### Exercise description
Below, find the line containing "Yes please. I" and the line containing "All notable changes"; reproduce exactly those two and every line between them, omitting pictures.

======

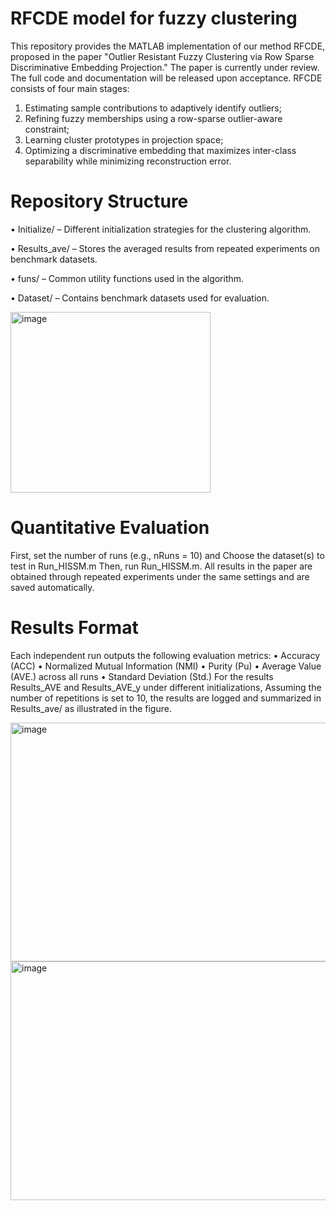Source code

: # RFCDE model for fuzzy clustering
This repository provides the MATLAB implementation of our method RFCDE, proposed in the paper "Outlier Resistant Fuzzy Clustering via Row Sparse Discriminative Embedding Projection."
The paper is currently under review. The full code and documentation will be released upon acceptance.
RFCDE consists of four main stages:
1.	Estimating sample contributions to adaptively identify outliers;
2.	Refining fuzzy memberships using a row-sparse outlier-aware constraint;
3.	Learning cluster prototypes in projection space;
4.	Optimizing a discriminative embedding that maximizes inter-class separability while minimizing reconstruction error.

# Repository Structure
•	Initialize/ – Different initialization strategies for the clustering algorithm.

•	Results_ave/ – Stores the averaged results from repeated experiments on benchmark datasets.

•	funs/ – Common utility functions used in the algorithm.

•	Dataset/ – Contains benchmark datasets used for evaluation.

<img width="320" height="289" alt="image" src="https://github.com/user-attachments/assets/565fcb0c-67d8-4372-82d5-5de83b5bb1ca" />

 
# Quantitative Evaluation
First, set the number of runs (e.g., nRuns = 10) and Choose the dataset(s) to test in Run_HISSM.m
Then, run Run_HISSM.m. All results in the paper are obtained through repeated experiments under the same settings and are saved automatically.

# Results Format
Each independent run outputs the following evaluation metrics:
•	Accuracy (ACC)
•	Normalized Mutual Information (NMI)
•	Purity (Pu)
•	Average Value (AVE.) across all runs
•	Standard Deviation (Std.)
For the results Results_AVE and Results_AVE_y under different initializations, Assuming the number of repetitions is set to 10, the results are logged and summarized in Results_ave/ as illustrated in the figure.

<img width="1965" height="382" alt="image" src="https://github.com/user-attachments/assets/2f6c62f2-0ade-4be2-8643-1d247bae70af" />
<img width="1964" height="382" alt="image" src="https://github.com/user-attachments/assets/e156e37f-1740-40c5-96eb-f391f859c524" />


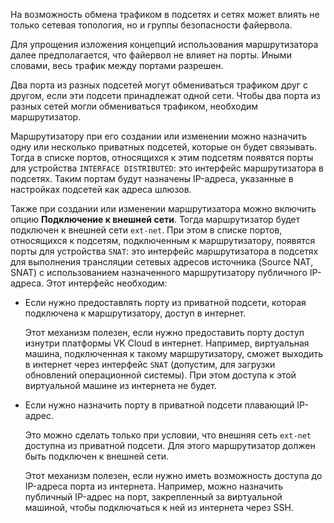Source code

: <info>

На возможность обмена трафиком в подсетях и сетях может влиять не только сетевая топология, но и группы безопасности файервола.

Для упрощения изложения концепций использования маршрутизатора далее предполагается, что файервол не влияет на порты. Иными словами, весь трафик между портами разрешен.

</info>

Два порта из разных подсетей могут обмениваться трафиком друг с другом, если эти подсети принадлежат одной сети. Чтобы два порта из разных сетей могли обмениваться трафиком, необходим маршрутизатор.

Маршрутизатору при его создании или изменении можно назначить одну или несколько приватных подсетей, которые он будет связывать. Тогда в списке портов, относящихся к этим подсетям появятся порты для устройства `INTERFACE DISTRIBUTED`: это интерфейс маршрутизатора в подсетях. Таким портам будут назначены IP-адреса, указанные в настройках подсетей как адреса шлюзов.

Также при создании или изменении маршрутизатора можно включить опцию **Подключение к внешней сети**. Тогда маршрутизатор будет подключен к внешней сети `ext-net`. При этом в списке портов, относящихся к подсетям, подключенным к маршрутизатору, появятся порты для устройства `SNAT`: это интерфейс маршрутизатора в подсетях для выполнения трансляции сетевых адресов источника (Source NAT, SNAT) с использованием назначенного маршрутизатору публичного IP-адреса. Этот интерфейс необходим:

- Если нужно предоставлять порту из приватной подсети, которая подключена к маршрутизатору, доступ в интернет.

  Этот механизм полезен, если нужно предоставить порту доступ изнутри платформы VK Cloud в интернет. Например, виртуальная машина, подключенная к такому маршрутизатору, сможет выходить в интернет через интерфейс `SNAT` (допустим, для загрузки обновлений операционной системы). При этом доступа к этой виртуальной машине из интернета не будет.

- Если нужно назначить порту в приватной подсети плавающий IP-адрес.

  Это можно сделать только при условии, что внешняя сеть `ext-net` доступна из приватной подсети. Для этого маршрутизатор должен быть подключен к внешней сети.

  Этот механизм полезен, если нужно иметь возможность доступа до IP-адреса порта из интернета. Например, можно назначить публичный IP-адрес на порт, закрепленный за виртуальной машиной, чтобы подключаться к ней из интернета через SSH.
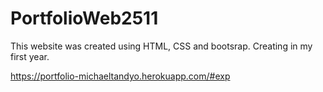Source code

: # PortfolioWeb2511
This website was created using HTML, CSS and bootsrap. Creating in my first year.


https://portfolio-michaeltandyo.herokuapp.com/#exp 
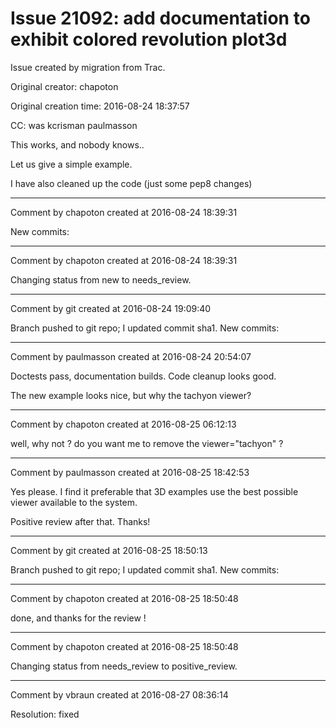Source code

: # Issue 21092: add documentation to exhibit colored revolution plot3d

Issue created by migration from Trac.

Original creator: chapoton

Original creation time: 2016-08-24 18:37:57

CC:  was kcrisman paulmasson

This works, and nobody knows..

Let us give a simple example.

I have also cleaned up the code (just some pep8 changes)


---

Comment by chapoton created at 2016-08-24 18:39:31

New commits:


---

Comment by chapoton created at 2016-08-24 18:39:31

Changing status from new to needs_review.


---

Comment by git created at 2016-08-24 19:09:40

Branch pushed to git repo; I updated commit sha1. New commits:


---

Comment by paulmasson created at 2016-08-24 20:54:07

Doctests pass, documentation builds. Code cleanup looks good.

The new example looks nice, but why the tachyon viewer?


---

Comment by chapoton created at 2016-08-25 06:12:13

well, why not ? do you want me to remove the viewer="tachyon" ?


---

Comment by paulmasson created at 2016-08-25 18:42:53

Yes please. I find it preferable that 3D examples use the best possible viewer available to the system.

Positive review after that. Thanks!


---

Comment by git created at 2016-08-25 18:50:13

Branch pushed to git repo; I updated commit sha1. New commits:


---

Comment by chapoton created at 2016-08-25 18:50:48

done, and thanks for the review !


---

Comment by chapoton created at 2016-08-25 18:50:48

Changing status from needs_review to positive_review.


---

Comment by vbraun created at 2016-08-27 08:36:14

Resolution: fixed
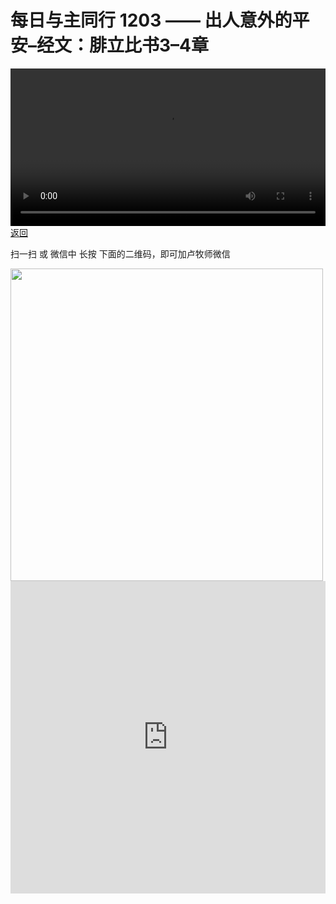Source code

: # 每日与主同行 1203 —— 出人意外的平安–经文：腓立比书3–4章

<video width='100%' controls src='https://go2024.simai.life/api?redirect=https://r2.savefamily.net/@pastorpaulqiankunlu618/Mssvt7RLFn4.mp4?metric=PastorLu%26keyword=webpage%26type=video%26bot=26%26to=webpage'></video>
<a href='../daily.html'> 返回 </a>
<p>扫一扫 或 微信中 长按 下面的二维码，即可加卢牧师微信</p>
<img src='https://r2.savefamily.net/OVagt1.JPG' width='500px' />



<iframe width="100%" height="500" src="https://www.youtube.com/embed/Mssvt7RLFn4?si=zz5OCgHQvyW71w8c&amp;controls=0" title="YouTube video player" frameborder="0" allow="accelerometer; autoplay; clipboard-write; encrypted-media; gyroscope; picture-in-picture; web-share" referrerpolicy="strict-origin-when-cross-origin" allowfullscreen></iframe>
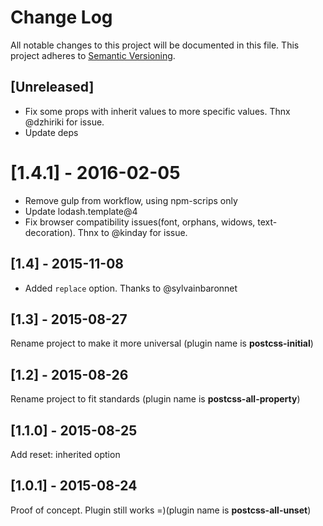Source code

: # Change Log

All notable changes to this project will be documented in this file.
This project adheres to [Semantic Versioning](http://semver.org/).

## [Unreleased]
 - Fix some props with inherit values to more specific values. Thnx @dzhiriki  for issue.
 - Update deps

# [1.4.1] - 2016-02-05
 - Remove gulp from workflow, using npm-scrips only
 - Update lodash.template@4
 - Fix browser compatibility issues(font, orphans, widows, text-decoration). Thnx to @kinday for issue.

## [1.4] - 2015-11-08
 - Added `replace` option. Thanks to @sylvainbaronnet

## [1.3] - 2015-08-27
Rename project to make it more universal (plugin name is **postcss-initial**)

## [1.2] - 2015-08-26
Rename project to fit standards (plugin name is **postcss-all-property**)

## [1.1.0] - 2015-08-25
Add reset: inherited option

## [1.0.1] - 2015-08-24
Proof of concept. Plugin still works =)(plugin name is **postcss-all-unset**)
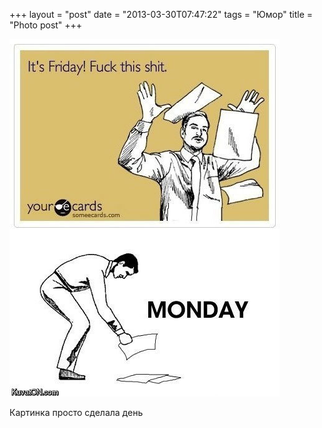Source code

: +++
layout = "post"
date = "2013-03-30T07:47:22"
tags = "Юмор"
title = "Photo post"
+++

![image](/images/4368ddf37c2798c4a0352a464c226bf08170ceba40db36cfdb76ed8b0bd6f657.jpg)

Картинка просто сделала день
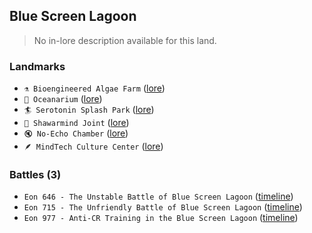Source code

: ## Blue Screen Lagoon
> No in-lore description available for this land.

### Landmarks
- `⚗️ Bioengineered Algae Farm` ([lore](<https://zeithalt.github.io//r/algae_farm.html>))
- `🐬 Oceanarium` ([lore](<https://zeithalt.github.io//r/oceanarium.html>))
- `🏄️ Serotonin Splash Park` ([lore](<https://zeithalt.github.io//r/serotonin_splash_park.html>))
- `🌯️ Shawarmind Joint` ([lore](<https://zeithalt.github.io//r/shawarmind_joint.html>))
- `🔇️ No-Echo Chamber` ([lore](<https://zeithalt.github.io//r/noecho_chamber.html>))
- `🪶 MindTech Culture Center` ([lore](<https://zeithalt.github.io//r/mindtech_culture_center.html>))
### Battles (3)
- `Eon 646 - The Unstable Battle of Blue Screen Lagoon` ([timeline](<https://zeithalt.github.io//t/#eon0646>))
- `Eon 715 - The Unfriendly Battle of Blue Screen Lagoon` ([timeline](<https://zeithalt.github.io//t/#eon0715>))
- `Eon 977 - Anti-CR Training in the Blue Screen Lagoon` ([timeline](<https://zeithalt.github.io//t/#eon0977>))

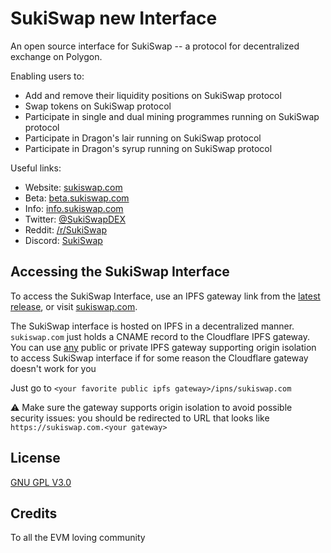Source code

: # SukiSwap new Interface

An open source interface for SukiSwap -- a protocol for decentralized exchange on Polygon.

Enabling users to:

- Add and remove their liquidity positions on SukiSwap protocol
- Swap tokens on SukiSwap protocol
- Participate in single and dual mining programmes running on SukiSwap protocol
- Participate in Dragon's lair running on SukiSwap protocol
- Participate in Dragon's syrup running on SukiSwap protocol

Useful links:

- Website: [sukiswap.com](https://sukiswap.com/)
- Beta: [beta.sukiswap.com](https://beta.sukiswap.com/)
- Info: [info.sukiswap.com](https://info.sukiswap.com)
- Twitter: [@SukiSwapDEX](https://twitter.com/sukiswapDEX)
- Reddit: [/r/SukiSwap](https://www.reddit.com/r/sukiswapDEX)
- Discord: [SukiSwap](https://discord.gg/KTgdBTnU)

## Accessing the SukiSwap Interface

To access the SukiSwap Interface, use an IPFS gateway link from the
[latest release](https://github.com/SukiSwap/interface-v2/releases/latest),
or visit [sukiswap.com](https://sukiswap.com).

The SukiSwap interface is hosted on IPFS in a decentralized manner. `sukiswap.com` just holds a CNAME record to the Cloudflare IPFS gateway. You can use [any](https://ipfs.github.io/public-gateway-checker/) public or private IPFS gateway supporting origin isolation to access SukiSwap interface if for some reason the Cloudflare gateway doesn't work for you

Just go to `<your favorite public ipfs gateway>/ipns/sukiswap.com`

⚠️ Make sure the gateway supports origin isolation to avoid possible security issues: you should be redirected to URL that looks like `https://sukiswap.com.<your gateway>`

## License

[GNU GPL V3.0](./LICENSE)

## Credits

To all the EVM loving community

======

### Your solution
Yes please. I find it preferable that 3D examples use the best possible viewer available to the system.

Positive review after that. Thanks!


---

Comment by git created at 2016-08-25 18:50:13

Branch pushed to git repo; I updated commit sha1. New commits:


---

Comment by chapoton created at 2016-08-25 18:50:48

done, and thanks for the review !


---

Comment by chapoton created at 2016-08-25 18:50:48

Changing status from needs_review to positive_review.


---

Comment by vbraun created at 2016-08-27 08:36:14

Resolution: fixed
Source code

: # 每日与主同行 1203 —— 出人意外的平安–经文：腓立比书3–4章

<video width='100%' controls src='https://go2024.simai.life/api?redirect=https://r2.savefamily.net/@pastorpaulqiankunlu618/Mssvt7RLFn4.mp4?metric=PastorLu%26keyword=webpage%26type=video%26bot=26%26to=webpage'></video>
<a href='../daily.html'> 返回 </a>
<p>扫一扫 或 微信中 长按 下面的二维码，即可加卢牧师微信</p>
<img src='https://r2.savefamily.net/OVagt1.JPG' width='500px' />



<iframe width="100%" height="500" src="https://www.youtube.com/embed/Mssvt7RLFn4?si=zz5OCgHQvyW71w8c&amp;controls=0" title="YouTube video player" frameborder="0" allow="accelerometer; autoplay; clipboard-write; encrypted-media; gyroscope; picture-in-picture; web-share" referrerpolicy="strict-origin-when-cross-origin" allowfullscreen></iframe>
Source code

: # Change Log

All notable changes to this project will be documented in this file.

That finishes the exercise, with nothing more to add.